Roads on the reparation list include Edwards Road (which leads to the Town Beach on Crescent Lake), Johnson Hill Road, Cooks Mills Road, Tenney Hill Road and Raymond Cape Road.
During the conversation, Plummer said it would be great to drive on a newly-paved road in June, instead of late September.
Meanwhile, the selectmen will sit down next October to develop the 10-year road plan based on funding and needs.
Morton said that the maintenance budget will not be tapped as it has been in the past, since much road maintenance went toward roads that will be improved using the bond and will no longer require regular maintenance.
Plummer advocated for using the Maine Department of Transportation (MDOT) software, which the town purchased about three years ago, as a tool to determine which roads need the most TLC while the bond covers the cost of improving roads on the list.
“I don’t want to put this aside and not think about it for 10 years,” Plummer said.
Chairman Holly Hancock said the town could get into a bonding cycle, taking out another roads bond in 10 to 15 years once the current one is paid off. That was an option and not necessarily something she was recommending.

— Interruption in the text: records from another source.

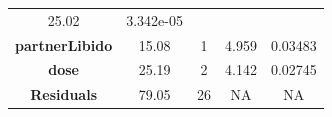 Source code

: \documentclass[]{article}
\begin{document}
\begin{longtable}[]{@{}ccccc@{}}
\begin{minipage}[t]{0.12\columnwidth}
25.02\strut
\end{minipage} & \begin{minipage}[t]{0.13\columnwidth}\centering\strut
3.342e-05\strut
\end{minipage}\tabularnewline
\begin{minipage}[t]{0.24\columnwidth}\centering\strut
\textbf{partnerLibido}\strut
\end{minipage} & \begin{minipage}[t]{0.11\columnwidth}\centering\strut
15.08\strut
\end{minipage} & \begin{minipage}[t]{0.06\columnwidth}\centering\strut
1\strut
\end{minipage} & \begin{minipage}[t]{0.12\columnwidth}\centering\strut
4.959\strut
\end{minipage} & \begin{minipage}[t]{0.13\columnwidth}\centering\strut
0.03483\strut
\end{minipage}\tabularnewline
\begin{minipage}[t]{0.24\columnwidth}\centering\strut
\textbf{dose}\strut
\end{minipage} & \begin{minipage}[t]{0.11\columnwidth}\centering\strut
25.19\strut
\end{minipage} & \begin{minipage}[t]{0.06\columnwidth}\centering\strut
2\strut
\end{minipage} & \begin{minipage}[t]{0.12\columnwidth}\centering\strut
4.142\strut
\end{minipage} & \begin{minipage}[t]{0.13\columnwidth}\centering\strut
0.02745\strut
\end{minipage}\tabularnewline
\begin{minipage}[t]{0.24\columnwidth}\centering\strut
\textbf{Residuals}\strut
\end{minipage} & \begin{minipage}[t]{0.11\columnwidth}\centering\strut
79.05\strut
\end{minipage} & \begin{minipage}[t]{0.06\columnwidth}\centering\strut
26\strut
\end{minipage} & \begin{minipage}[t]{0.12\columnwidth}\centering\strut
NA\strut
\end{minipage} & \begin{minipage}[t]{0.13\columnwidth}\centering\strut
NA\strut
\end{minipage}\tabularnewline
\bottomrule
\end{longtable}
\end{document}
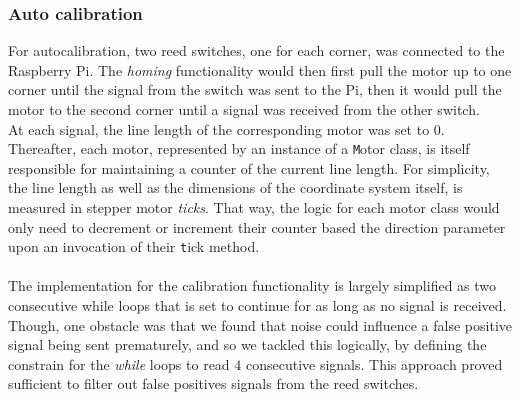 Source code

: \subsubsection{Auto calibration}
For autocalibration, two reed switches, one for each corner, was connected to the Raspberry Pi. The {\it homing} functionality would then first pull the motor up to one corner until the signal from the switch was sent to the Pi, then it would pull the motor to the second corner until a signal was received from the other switch. \\
At each signal, the line length of the corresponding motor was set to $0$. Thereafter, each motor, represented by an instance of a {\texttt Motor} class, is itself responsible for maintaining a counter of the current line length. For simplicity, the line length as well as the dimensions of the coordinate system itself, is measured in stepper motor {\it ticks}. That way, the logic for each motor class would only need to decrement or increment their counter based the direction parameter upon an invocation of their {\texttt tick} method.
\\\\
The implementation for the calibration functionality is largely simplified as two consecutive while loops that is set to continue for as long as no signal is received. Though, one obstacle was that we found that noise could influence a false positive signal being sent prematurely, and so we tackled this logically, by defining the constrain for the {\it while} loops to read $4$ consecutive signals. This approach proved sufficient to filter out false positives signals from the reed switches. 

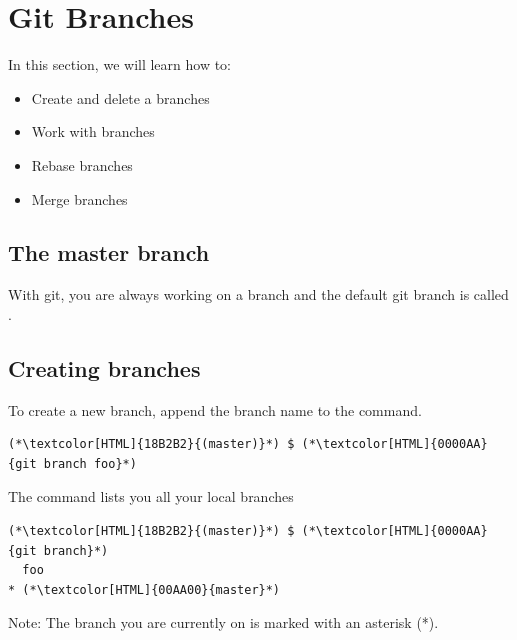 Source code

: \section{Git Branches}
\begin{frame}[fragile]
  \slidetitle

  In this section, we will learn how to:
  \begin{itemize}
    \item Create and delete a branches
    \item Work with branches
    \item Rebase branches
    \item Merge branches
  \end{itemize}
\end{frame}

\subsection{The master branch}
\begin{frame}[fragile]
  \subslidetitle

  With git, you are always working on a branch and the default git branch is called .

\end{frame}

\subsection{Creating branches}
\begin{frame}[fragile]
  \subslidetitle

  To create a new  branch, append the branch name to the  command.
  \begin{lstlisting}
(*\textcolor[HTML]{18B2B2}{(master)}*) $ (*\textcolor[HTML]{0000AA}{git branch foo}*)
\end{lstlisting}

  The  command lists you all your local branches
  \begin{lstlisting}
(*\textcolor[HTML]{18B2B2}{(master)}*) $ (*\textcolor[HTML]{0000AA}{git branch}*)
  foo
* (*\textcolor[HTML]{00AA00}{master}*)
\end{lstlisting}

Note: The branch you are currently on is marked with an asterisk (*).
\end{frame}

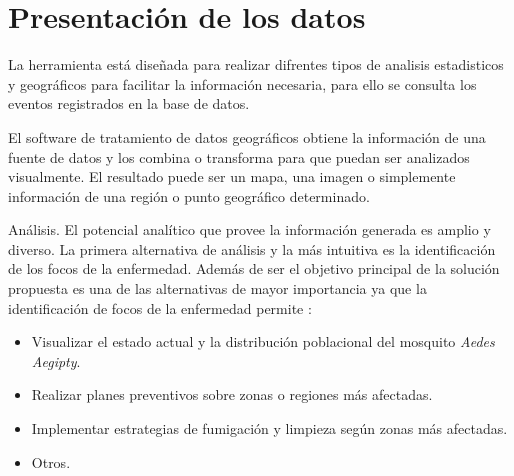 \section{Presentación de los datos}
La herramienta está diseñada para realizar difrentes tipos de analisis estadisticos y geográficos
para facilitar la información necesaria, para ello se consulta los eventos registrados en la base
de datos.

El software de tratamiento de datos geográficos obtiene la información de una fuente
de datos y los combina o transforma para que puedan ser analizados visualmente. El
resultado puede ser un mapa, una imagen o simplemente información de una región o
punto geográfico determinado.

Análisis. El potencial analítico que provee la información generada es amplio y diverso. La
primera alternativa de análisis y la más intuitiva es la identificación de los focos de la
enfermedad. Además de ser el objetivo principal de la solución propuesta es una de las
alternativas de mayor importancia ya que la identificación de focos de la enfermedad permite :
    \begin{itemize}
        \item Visualizar el estado actual y la distribución poblacional del mosquito \textit{Aedes Aegipty}.
        \item Realizar planes preventivos sobre zonas o regiones más afectadas.
        \item Implementar estrategias de fumigación y limpieza según zonas más afectadas.
        \item Otros.
    \end{itemize}

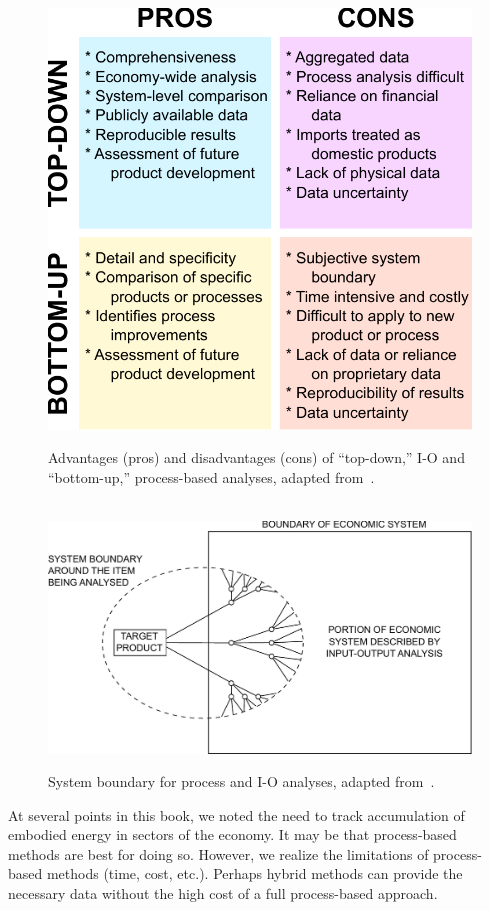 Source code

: \begin{figure}[p]
\centering\
\includegraphics[width=0.8\linewidth]{Part_3/Chapter_Unfinished/images/Top_down_vs_bottom_up.pdf}
\caption[Top-down vs.\ bottom-up analyses]{Advantages (pros) and disadvantages (cons) of ``top-down,'' I-O and ``bottom-up,'' process-based analyses, adapted from~\cite{Hendrickson2006}.} %
\label{fig:IO_vs_process}
\end{figure}

\begin{figure}[p]
\centering\
\includegraphics[width=\linewidth]{Part_3/Chapter_Unfinished/images/Hybrid_boundary.pdf}
\caption[System boundary for process and I-O analyses]{System boundary for process and I-O analyses, adapted from~\cite{Bullard:1978vd}.}
\label{fig:Hybrid_boundary}
\end{figure}

At several points in this book,
we noted the need to track accumulation of embodied
energy in sectors of the economy.
It may be that process-based methods are best for doing so.
However, we realize the limitations of process-based
methods (time, cost, etc.).
Perhaps hybrid methods can provide the necessary 
data without the high 
cost of a full process-based approach.


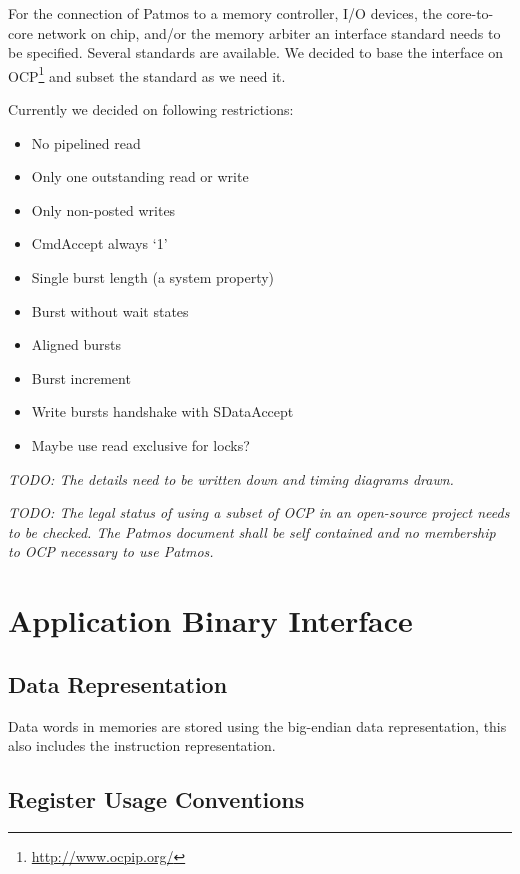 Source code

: \documentclass{IEEEtran}
\newcommand{\todo}[1]{{\emph{TODO: #1}}}
\begin{document}
For the connection of Patmos to a memory controller, I/O devices,
the core-to-core network on chip, and/or the memory arbiter an interface
standard needs to be specified. Several standards are available.
We decided to base the interface on OCP\footnote{\url{http://www.ocpip.org/}}
and subset the standard as we need it.

Currently we decided on following restrictions:

\begin{itemize}
\item No pipelined read
\item Only one outstanding read or write
\item Only non-posted writes
\item CmdAccept always `1'
\item Single burst length (a system property)
\item Burst without wait states
\item Aligned bursts
\item Burst increment
\item Write bursts handshake with SDataAccept
\item Maybe use read exclusive for locks?
\end{itemize}

\todo{The details need to be written down and timing diagrams drawn.}

\todo{The legal status of using a subset of OCP in an open-source
project needs to be checked. The Patmos document shall be
self contained and no membership to OCP necessary to use
Patmos.}

\section{Application Binary Interface}
\label{sec:abi}

\subsection{Data Representation}

Data words in memories are stored using the big-endian data representation, this
also includes the instruction representation.

\subsection{Register Usage Conventions}
\end{document}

It might be that Casco residents do not want to simultaneously make yearly payments on the roads bond and fund an annual road paving budget.
“The cry from taxpayers is: ‘Don’t raise taxes, but we want good roads.’ You cannot do both,” Morton said.
Plummer spoke on the topic.
“Our job is to learn how this bonding issue is hurting and helping us,” he said. “We need to look at both sides of the financial piece of it. In year nine or ten, the budget won’t satisfy anything,” he said, referring to the fact the inflation will raise the costs of road repair and paving.
“People aren’t going to like that we are still paying for road work” in nine or ten year, Plummer said.
Morton pointed out that some communities do not spend their paving budget for one fiscal year so that it can build up the following year. So, those communities do paving projects every other year when there is enough money to do that.
“As long as the town looks at it (the road maintenance/road paving budgets) and is open to investing each time,” the roads around town should stay in decent shape, he said.
“The problem is we have flatfunded or not increased our road budget over time,” Morton said.